Con la pubblicazione da parte del Ministero della Salute del piano annuale di prevenzione e sorveglianza, a cui ha collaborato anche il Centro Nazionale Sangue, inizia la ‘stagione’ del virus West Nile, un patogeno di origine ‘esotica’, come suggerisce il nome stesso, ma che ormai da diversi anni ha trovato in diverse regioni italiane un habitat favorevole.

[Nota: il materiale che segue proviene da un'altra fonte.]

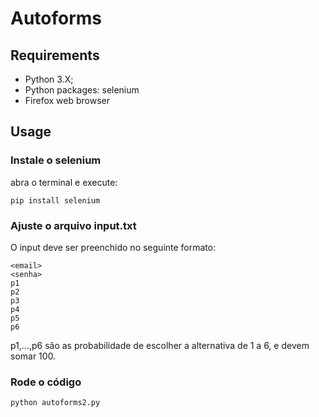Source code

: 
# Autoforms




## Requirements
- Python 3.X;
- Python packages: selenium
- Firefox web browser
## Usage
### Instale o selenium
abra o terminal e execute:
```
pip install selenium
```

### Ajuste o arquivo input.txt
O input deve ser preenchido no seguinte formato:
```
<email>
<senha>
p1
p2
p3
p4
p5
p6
```
p1,...,p6 são as probabilidade de escolher a alternativa de 1 a 6, e devem somar 100.

### Rode o código
```
python autoforms2.py
```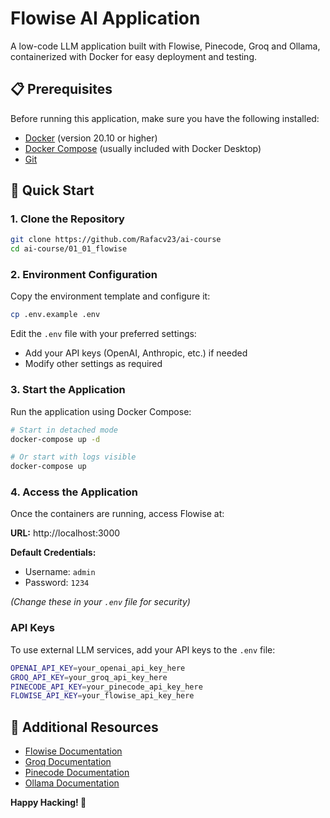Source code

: # Flowise AI Application

A low-code LLM application built with Flowise, Pinecode, Groq and Ollama, containerized with Docker for easy deployment and testing.

## 📋 Prerequisites

Before running this application, make sure you have the following installed:

- [Docker](https://www.docker.com/get-started/) (version 20.10 or higher)
- [Docker Compose](https://docs.docker.com/compose/install/) (usually included with Docker Desktop)
- [Git](https://git-scm.com/downloads)

## 🚀 Quick Start

### 1. Clone the Repository

```bash
git clone https://github.com/Rafacv23/ai-course
cd ai-course/01_01_flowise
```

### 2. Environment Configuration

Copy the environment template and configure it:

```bash
cp .env.example .env
```

Edit the `.env` file with your preferred settings:

- Add your API keys (OpenAI, Anthropic, etc.) if needed
- Modify other settings as required

### 3. Start the Application

Run the application using Docker Compose:

```bash
# Start in detached mode
docker-compose up -d

# Or start with logs visible
docker-compose up
```

### 4. Access the Application

Once the containers are running, access Flowise at:

**URL:** http://localhost:3000

**Default Credentials:**

- Username: `admin`
- Password: `1234`

_(Change these in your `.env` file for security)_

### API Keys

To use external LLM services, add your API keys to the `.env` file:

```bash
OPENAI_API_KEY=your_openai_api_key_here
GROQ_API_KEY=your_groq_api_key_here
PINECODE_API_KEY=your_pinecode_api_key_here
FLOWISE_API_KEY=your_flowise_api_key_here
```

## 📖 Additional Resources

- [Flowise Documentation](https://docs.flowiseai.com/)
- [Groq Documentation](https://groq.dev/)
- [Pinecode Documentation](https://pinecode.com/)
- [Ollama Documentation](https://ollama.ai/)

**Happy Hacking! 🚀**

A dispetto dei titoli allarmistici che spesso campeggiano sulle testate, soprattutto locali, paventando l’arrivo di ‘zanzare killer’, si tratta di una infezione per lo più asintomatica, che diventa pericolosa di norma solo se il virus infetta una persona immunodepressa o già debilitata per altre patologie. Proprio per questo il sistema sangue italiano mette in atto ogni estate una serie di misure per minimizzare il rischio che vengano trasfuse sacche infettate dal virus, visto che molto spesso ad avere bisogno di trasfusioni sono proprio soggetti che ricadono in questa definizione.
Il sistema di sorveglianza si basa su una serie di campionamenti su animali portatori, cavalli e uccelli, e sulle zanzare del tipo culex, il principale vettore del virus. Se viene trovato un campione positivo tutti i donatori che hanno soggiornato nella provincia per almeno una notte vengono sospesi per 28 giorni, a meno che la loro regione di appartenenza non abbia deciso di effettuare il test NAT su tutte le sacche.

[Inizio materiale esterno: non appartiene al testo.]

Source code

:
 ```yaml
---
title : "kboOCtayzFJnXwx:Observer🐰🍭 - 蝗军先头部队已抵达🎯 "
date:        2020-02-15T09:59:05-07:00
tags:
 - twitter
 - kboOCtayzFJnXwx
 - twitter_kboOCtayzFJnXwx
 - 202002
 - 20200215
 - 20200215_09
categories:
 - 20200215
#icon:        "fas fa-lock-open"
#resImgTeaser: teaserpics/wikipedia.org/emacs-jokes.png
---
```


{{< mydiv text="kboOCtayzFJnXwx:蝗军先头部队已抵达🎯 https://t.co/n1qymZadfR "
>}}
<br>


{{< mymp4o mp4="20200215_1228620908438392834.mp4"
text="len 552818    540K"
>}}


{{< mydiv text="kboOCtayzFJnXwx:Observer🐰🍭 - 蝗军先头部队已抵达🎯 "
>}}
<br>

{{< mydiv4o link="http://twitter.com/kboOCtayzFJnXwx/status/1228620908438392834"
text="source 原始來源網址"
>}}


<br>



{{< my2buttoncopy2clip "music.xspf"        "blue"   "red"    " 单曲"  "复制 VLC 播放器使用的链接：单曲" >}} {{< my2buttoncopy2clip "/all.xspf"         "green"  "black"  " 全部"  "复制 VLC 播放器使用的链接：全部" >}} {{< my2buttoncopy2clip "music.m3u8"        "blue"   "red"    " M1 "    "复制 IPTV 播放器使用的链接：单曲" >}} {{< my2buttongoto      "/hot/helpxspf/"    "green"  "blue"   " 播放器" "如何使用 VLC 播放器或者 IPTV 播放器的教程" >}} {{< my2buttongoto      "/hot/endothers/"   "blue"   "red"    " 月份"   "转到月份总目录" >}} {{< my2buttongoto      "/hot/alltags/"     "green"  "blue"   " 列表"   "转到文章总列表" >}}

Questo test è molto sensibile, e come avviene per gli altri virus cercati nel sangue donato la sacca non viene utilizzata finché non si hanno i risultati dell’analisi. L’adozione ha permesso alle Regioni di evitare di sospendere un gran numero di donatori, eventualità che soprattutto nei mesi estivi può portare a gravi carenze di sangue.
Se si guarda ai numeri dello scorso anno si può dire che il piano ha funzionato. A fronte di 577 casi umani confermati di infezione da West Nile Virus (Wnv), una cifra insolitamente alta che ha seguito il trend degli altri paesi europei, 68 casi sono stati identificati in un donatore di sangue (30 Emilia-Romagna, 14 Veneto, 9 Piemonte, 11 Lombardia, 3 Friuli Venezia Giulia, 1 in Sardegna), e cosa più importante non ci sono state segnalazioni di trasfusioni con sangue infetto.
Una buona notizia, soprattutto perché il virus è destinato a rimanere e probabilmente ad ampliare il suo raggio d’azione oltre le 14 regioni già colpite dal 2008. Proprio per questo sarebbe auspicabile che sempre più regioni optassero per fare il test e non per la sospensione, per mettere al sicuro il sistema trasfusionale.